Your instructions | Go through the entries and say how many lines contain the string "irmãos". The number is the whole answer.

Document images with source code
..........

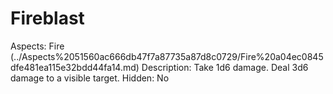 # Fireblast

Aspects: Fire (../Aspects%2051560ac666db47f7a87735a87d8c0729/Fire%20a04ec0845dfe481ea115e32bdd44fa14.md)
Description: Take 1d6 damage. Deal 3d6 damage to a visible target.
Hidden: No

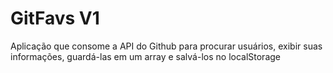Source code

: # GitFavs V1

Aplicação que consome a API do Github para procurar usuários, exibir suas informações, guardá-las em um array e salvá-los no localStorage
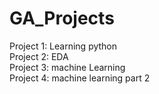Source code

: # GA_Projects
Project 1: Learning python <br>
Project 2: EDA <br> 
Project 3: machine Learning<br>
Project 4: machine learning part 2
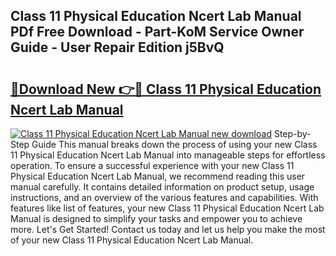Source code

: ## Class 11 Physical Education Ncert Lab Manual PDf Free Download - Part-KoM Service Owner Guide - User Repair Edition j5BvQ

# <h2><a href="http://bc47994.oget.top/?id=Class+11+Physical+Education+Ncert+Lab+Manual">🔗Download New 👉🔴 Class 11 Physical Education Ncert Lab Manual</a></h2>

[![Class 11 Physical Education Ncert Lab Manual new download](https://i.imgur.com/5g1atiW.png)](http://bc47994.oget.top/?id=Class+11+Physical+Education+Ncert+Lab+Manual)
Step-by-Step Guide This manual breaks down the process of using your new Class 11 Physical Education Ncert Lab Manual into manageable steps for effortless operation. To ensure a successful experience with your new Class 11 Physical Education Ncert Lab Manual, we recommend reading this user manual carefully. It contains detailed information on product setup, usage instructions, and an overview of the various features and capabilities. With features like list of features, your new Class 11 Physical Education Ncert Lab Manual is designed to simplify your tasks and empower you to achieve more. Let's Get Started! Contact us today and let us help you make the most of your new Class 11 Physical Education Ncert Lab Manual.
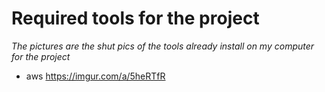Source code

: # Required tools for the project

<em>The pictures are the shut pics of the tools already install on my computer for the project</em>
- aws
https://imgur.com/a/5heRTfR




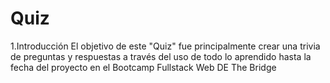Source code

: # Quiz
1.Introducción
El objetivo de este "Quiz" fue principalmente crear una trivia de preguntas y respuestas
a través del uso de todo lo aprendido hasta la fecha del proyecto en el Bootcamp Fullstack Web DE The Bridge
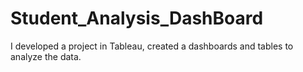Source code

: # Student_Analysis_DashBoard
I developed a project in Tableau, created a dashboards and tables to analyze the data.
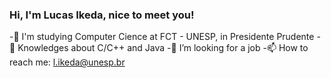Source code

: ### Hi, I'm Lucas Ikeda, nice to meet you!

-🔭 I'm studying Computer Cience at FCT - UNESP, in Presidente Prudente
-🌱 Knowledges about C/C++ and Java
-🤔 I’m looking for a job
-📫 How to reach me: l.ikeda@unesp.br
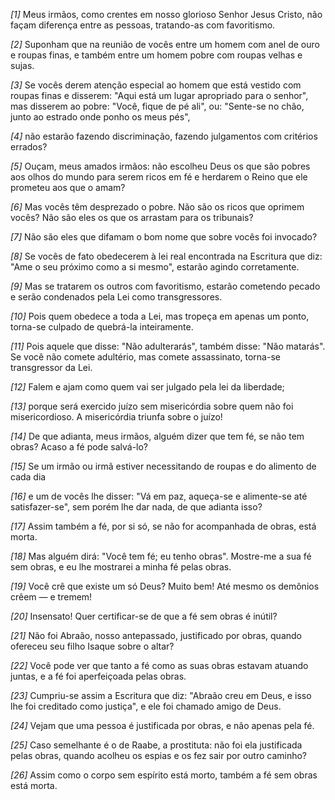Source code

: *[1]* Meus irmãos, como crentes em nosso glorioso Senhor Jesus Cristo, não façam diferença entre as pessoas, tratando-as com favoritismo.

*[2]* Suponham que na reunião de vocês entre um homem com anel de ouro e roupas finas, e também entre um homem pobre com roupas velhas e sujas.

*[3]* Se vocês derem atenção especial ao homem que está vestido com roupas finas e disserem: "Aqui está um lugar apropriado para o senhor", mas disserem ao pobre: "Você, fique de pé ali", ou: "Sente-se no chão, junto ao estrado onde ponho os meus pés",

*[4]* não estarão fazendo discriminação, fazendo julgamentos com critérios errados?

*[5]* Ouçam, meus amados irmãos: não escolheu Deus os que são pobres aos olhos do mundo para serem ricos em fé e herdarem o Reino que ele prometeu aos que o amam?

*[6]* Mas vocês têm desprezado o pobre. Não são os ricos que oprimem vocês? Não são eles os que os arrastam para os tribunais?

*[7]* Não são eles que difamam o bom nome que sobre vocês foi invocado?

*[8]* Se vocês de fato obedecerem à lei real encontrada na Escritura que diz: "Ame o seu próximo como a si mesmo", estarão agindo corretamente.

*[9]* Mas se tratarem os outros com favoritismo, estarão cometendo pecado e serão condenados pela Lei como transgressores.

*[10]* Pois quem obedece a toda a Lei, mas tropeça em apenas um ponto, torna-se culpado de quebrá-la inteiramente.

*[11]* Pois aquele que disse: "Não adulterarás", também disse: "Não matarás". Se você não comete adultério, mas comete assassinato, torna-se transgressor da Lei.

*[12]* Falem e ajam como quem vai ser julgado pela lei da liberdade;

*[13]* porque será exercido juízo sem misericórdia sobre quem não foi misericordioso. A misericórdia triunfa sobre o juízo!

*[14]* De que adianta, meus irmãos, alguém dizer que tem fé, se não tem obras? Acaso a fé pode salvá-lo?

*[15]* Se um irmão ou irmã estiver necessitando de roupas e do alimento de cada dia

*[16]* e um de vocês lhe disser: "Vá em paz, aqueça-se e alimente-se até satisfazer-se", sem porém lhe dar nada, de que adianta isso?

*[17]* Assim também a fé, por si só, se não for acompanhada de obras, está morta.

*[18]* Mas alguém dirá: "Você tem fé; eu tenho obras". Mostre-me a sua fé sem obras, e eu lhe mostrarei a minha fé pelas obras.

*[19]* Você crê que existe um só Deus? Muito bem! Até mesmo os demônios crêem — e tremem!

*[20]* Insensato! Quer certificar-se de que a fé sem obras é inútil?

*[21]* Não foi Abraão, nosso antepassado, justificado por obras, quando ofereceu seu filho Isaque sobre o altar?

*[22]* Você pode ver que tanto a fé como as suas obras estavam atuando juntas, e a fé foi aperfeiçoada pelas obras.

*[23]* Cumpriu-se assim a Escritura que diz: "Abraão creu em Deus, e isso lhe foi creditado como justiça", e ele foi chamado amigo de Deus.

*[24]* Vejam que uma pessoa é justificada por obras, e não apenas pela fé.

*[25]* Caso semelhante é o de Raabe, a prostituta: não foi ela justificada pelas obras, quando acolheu os espias e os fez sair por outro caminho?

*[26]* Assim como o corpo sem espírito está morto, também a fé sem obras está morta.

..........

Answer to the exercise | 3